U.S. Sen. Claire McCaskill
WASHINGTON, D.C. (Oct. 27, 2015) — After questions earlier this year failed to provide U.S. Senator Claire McCaskill with answers on World War II-era experiments that exposed U.S. servicemembers to mustard gas, she today continued her advocacy at a Senate panel featuring Secretary of Defense Ash Carter. McCaskill asked Secretary Carter to provide her office with access to a Department of Defense database listing individuals that were victims of these experiments.
“I don’t understand why this is so hard. Why is everyone not opening up these records and doing everything we can to get the word to these people? ... I need a commitment (from DoD) that you will get me this information,” McCaskill said. McCaskill is seeking access to the database to better understand where the Department of Veterans Affairs’ (VA) efforts to contact the servicemembers who were part of these experiments fell short.

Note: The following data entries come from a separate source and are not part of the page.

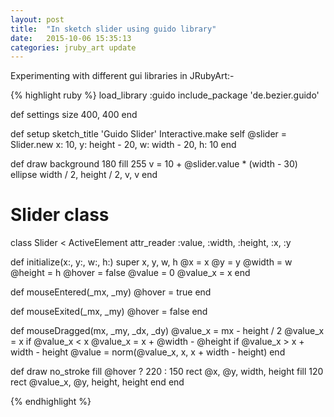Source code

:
 ```yaml
---
layout: post
title:  "In sketch slider using guido library"
date:   2015-10-06 15:35:13
categories: jruby_art update
---
```


Experimenting with different gui libraries in JRubyArt:-

{% highlight ruby %}
load_library :guido
include_package 'de.bezier.guido'

def settings
  size 400, 400
end

def setup
  sketch_title 'Guido Slider'
  Interactive.make self
  @slider = Slider.new x: 10, y: height - 20, w: width - 20, h: 10
end

def draw
  background 180
  fill 255
  v = 10 + @slider.value * (width - 30)
  ellipse width / 2, height / 2, v, v
end

# Slider class
class Slider < ActiveElement
  attr_reader :value, :width, :height, :x, :y

  def initialize(x:, y:, w:, h:)
    super x, y, w, h
    @x = x
    @y = y
    @width = w
    @height = h
    @hover = false
    @value = 0
    @value_x = x
  end

  def mouseEntered(_mx, _my)
    @hover = true
  end

  def mouseExited(_mx, _my)
    @hover = false
  end

  def mouseDragged(mx, _my, _dx, _dy)
    @value_x = mx - height / 2
    @value_x = x if @value_x < x
    @value_x = x + @width - @height if @value_x > x + width - height
    @value = norm(@value_x, x, x + width - height)
  end

  def draw
    no_stroke
    fill @hover ? 220 : 150
    rect @x, @y, width, height
    fill 120
    rect @value_x, @y, height, height
  end
end
 
{% endhighlight %}
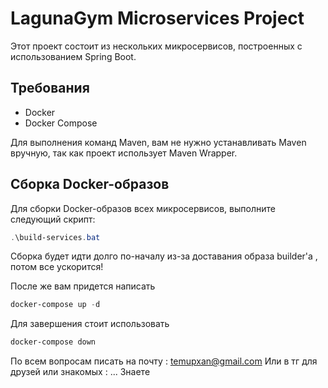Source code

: # LagunaGym Microservices Project

Этот проект состоит из нескольких микросервисов, построенных с использованием Spring Boot.

## Требования
- Docker
- Docker Compose

Для выполнения команд Maven, вам не нужно устанавливать Maven вручную, так как проект использует Maven Wrapper.

## Сборка Docker-образов

Для сборки Docker-образов всех микросервисов, выполните следующий скрипт:

```powershell
.\build-services.bat
```

Сборка будет идти долго по-началу из-за доставания образа builder'а , потом все ускорится!

После же вам придется написать 
```powershell
docker-compose up -d
```
Для завершения стоит использовать 
```powershell
docker-compose down
```

По всем вопросам писать на почту : temupxan@gmail.com
Или в тг для друзей или знакомых : ... Знаете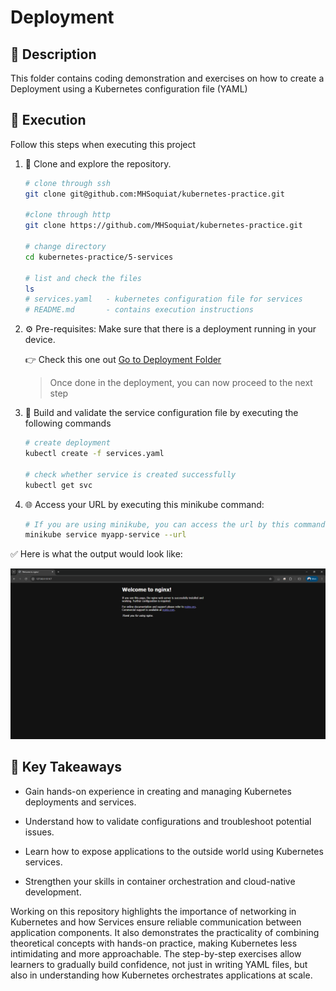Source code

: # Deployment

## :pushpin: Description

This folder contains coding demonstration and exercises on how to create a Deployment using a Kubernetes configuration file (YAML)

## :rocket: Execution

Follow this steps when executing this project

1.  :open_file_folder: Clone and explore the repository.

    ```bash
    # clone through ssh
    git clone git@github.com:MHSoquiat/kubernetes-practice.git

    #clone through http
    git clone https://github.com/MHSoquiat/kubernetes-practice.git

    # change directory
    cd kubernetes-practice/5-services

    # list and check the files
    ls
    # services.yaml   - kubernetes configuration file for services
    # README.md       - contains execution instructions
    ```

2. :gear: Pre-requisites: Make sure that there is a deployment running in your device.

    :point_right: Check this one out [Go to Deployment Folder](../3-deployment/)

    > Once done in the deployment, you can now proceed to the next step

3.  :hammer: Build and validate the service configuration file by executing the following commands

    ```bash
    # create deployment
    kubectl create -f services.yaml

    # check whether service is created successfully 
    kubectl get svc
    ```

4. :globe_with_meridians: Access your URL by executing this minikube command:

    ```bash
    # If you are using minikube, you can access the url by this command:
    minikube service myapp-service --url
    ```

:white_check_mark: Here is what the output would look like:

![Expected Output](../5-services/outputs/image.png)

## :bookmark_tabs: Key Takeaways
- Gain hands-on experience in creating and managing Kubernetes deployments and services.

- Understand how to validate configurations and troubleshoot potential issues.

- Learn how to expose applications to the outside world using Kubernetes services.

- Strengthen your skills in container orchestration and cloud-native development.

Working on this repository highlights the importance of networking in Kubernetes and how Services ensure reliable communication between application components. It also demonstrates the practicality of combining theoretical concepts with hands-on practice, making Kubernetes less intimidating and more approachable. The step-by-step exercises allow learners to gradually build confidence, not just in writing YAML files, but also in understanding how Kubernetes orchestrates applications at scale.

“We’ll make sure that we support your request,” Secretary Carter told McCaskill.
McCaskill is also asking all servicemembers who were exposed to mustard gas by these experiments to contact her office so that she and her staff can individually advocate for them as they pursue compensation for their injuries from the VA.

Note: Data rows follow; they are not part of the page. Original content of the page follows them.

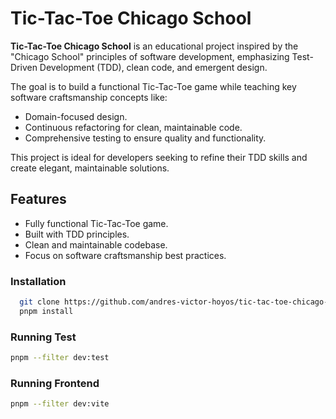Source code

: # Tic-Tac-Toe Chicago School  

**Tic-Tac-Toe Chicago School** is an educational project inspired by the "Chicago School" principles of software development, emphasizing Test-Driven Development (TDD), clean code, and emergent design.  

The goal is to build a functional Tic-Tac-Toe game while teaching key software craftsmanship concepts like:  
- Domain-focused design.  
- Continuous refactoring for clean, maintainable code.  
- Comprehensive testing to ensure quality and functionality.  

This project is ideal for developers seeking to refine their TDD skills and create elegant, maintainable solutions.  

## Features  
- Fully functional Tic-Tac-Toe game.  
- Built with TDD principles.  
- Clean and maintainable codebase.  
- Focus on software craftsmanship best practices.  

### Installation  
 ```bash
   git clone https://github.com/andres-victor-hoyos/tic-tac-toe-chicago-school
   pnpm install
  ```

### Running Test   
  ```bash
  pnpm --filter dev:test
  ```

### Running Frontend   
  ```bash
  pnpm --filter dev:vite
  ```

Any participant or loved one of a participant is encouraged to go to McCaskill’s website at mccaskill.senate.gov/mustard-gas-tests and provide information about their experience.
“We’re failing the men subjected to these terrible experiments,” said McCaskill, daughter of a World War II veteran. “It’s already too late for many of these servicemembers, and it’s important that we act now in order to help as many people as we can. These men were intentionally exposed to a chemical weapon by our government, and the fact that seven decades later we have yet to fully acknowledge and account for that treatment is a disgrace.”
After the United States government declassified the mustard gas experiments in the early 1990s, new guidance and regulations were issued that were intended to create a process for the victims of these experiments to be compensated. However, according to press reports, in the intervening years, the VA’s outreach efforts were inadequate and incomplete. A report by National Public Radio earlier this year detailed how the VA repeatedly fought attempts by these veterans to collect compensation for their permanent and often severe injuries.
As the top-ranking Democrat on the Senate Special Committee on Aging, McCaskill and her staff previously requested briefings and information from both DoD and VA on the government’s unsuccessful attempts to ensure that these servicemembers received compensation.